Sports Betting ROI Calculator: How to Track Your Real Return
3 ROI formulas separate profitable bettors from break-even ones. Learn to calculate, track, and improve your sports betting return on investment.
What sports betting ROI actually measures
Sports betting ROI (return on investment) is the percentage of profit relative to total amount wagered. It answers the only question that matters: for every dollar you put at risk, how many cents come back as profit?
The basic formula:
ROI = (Total Profit / Total Amount Wagered) x 100
Example: You've wagered $10,000 over three months and your bankroll grew from $2,000 to $2,450. Your profit is $450.
ROI = ($450 / $10,000) x 100 = 4.5%
That 4.5% means you earned 4.5 cents on every dollar wagered.

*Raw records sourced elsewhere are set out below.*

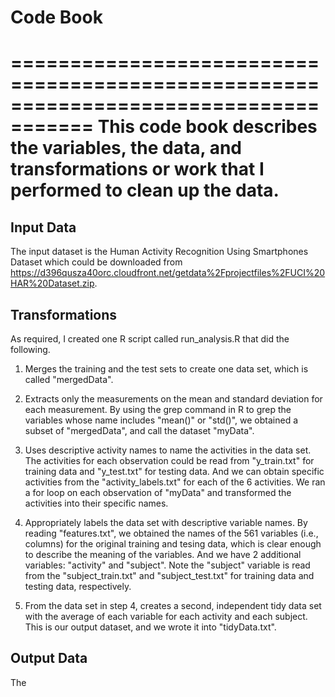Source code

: # Code Book
=====================================================================================
This code book describes the variables, the data, and transformations or work that I performed to clean up the data. 
=====================================================================================

## Input Data

The input dataset is the Human Activity Recognition Using Smartphones Dataset which could be downloaded from <https://d396qusza40orc.cloudfront.net/getdata%2Fprojectfiles%2FUCI%20HAR%20Dataset.zip>.

## Transformations

As required, I created one R script called run_analysis.R that did the following. 

1. Merges the training and the test sets to create one data set, which is called "mergedData".

2. Extracts only the measurements on the mean and standard deviation for each measurement. By using the grep command in R to grep
the variables whose name includes "mean()" or "std()", we obtained a subset of "mergedData", and call the dataset "myData".

3. Uses descriptive activity names to name the activities in the data set. 
The activities for each observation could be read from "y_train.txt" for training data and "y_test.txt" for testing data. 
And we can obtain specific activities from the "activity_labels.txt" for each of the 6 activities.
We ran a for loop on each observation of "myData" and transformed the activities into their specific names.

4. Appropriately labels the data set with descriptive variable names. By reading "features.txt", we obtained the names of the 561 variables (i.e., columns) for the original training and tesing data,
which is clear enough to describe the meaning of the variables. And we have 2 additional variables: "activity" and "subject". 
Note the "subject" variable is read from the "subject_train.txt" and "subject_test.txt" for training data and testing data, respectively.

5. From the data set in step 4, creates a second, independent tidy data set with the average of each variable for each activity and each subject.
This is our output dataset, and we wrote it into "tidyData.txt".

## Output Data

The 
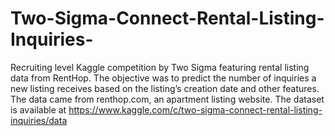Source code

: # Two-Sigma-Connect-Rental-Listing-Inquiries-
Recruiting level Kaggle competition by Two Sigma featuring rental listing data from RentHop. The objective was to predict the number of inquiries a new listing receives based on the listing’s creation date and other features. The data came from renthop.com, an apartment listing website.
The dataset is available at https://www.kaggle.com/c/two-sigma-connect-rental-listing-inquiries/data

For context, professional sports bettors sustain 2-5% ROI long-term. Anything above 5% is elite. Anything above 10% won't last because sportsbooks will limit you.
ROI is not win rate. A bettor who wins 60% of -110 bets has an ROI of about 4.5%. A bettor who wins 40% of +300 bets has an ROI of about 20%. Win rate without odds context is meaningless. ROI captures both dimensions in a single number. Use the edge calculator to test whether your ROI reflects real skill or variance.
The 3 ROI formulas you need
Different situations call for different ROI calculations. Each one reveals something the others miss.
1. Simple ROI (total wagered basis)
ROI = (Net Profit / Total Wagered) x 100
This is the standard. It measures efficiency: how much profit you extract per dollar of action. Use this for comparing your performance across bet types, sports, or time periods.
2. Bankroll ROI (capital basis)
Bankroll ROI = (Net Profit / Starting Bankroll) x 100
This measures growth on your actual capital at risk. If you started with $1,000 and made $450, your bankroll ROI is 45%. The same $450 profit looks very different depending on whether your starting bankroll was $1,000 or $10,000.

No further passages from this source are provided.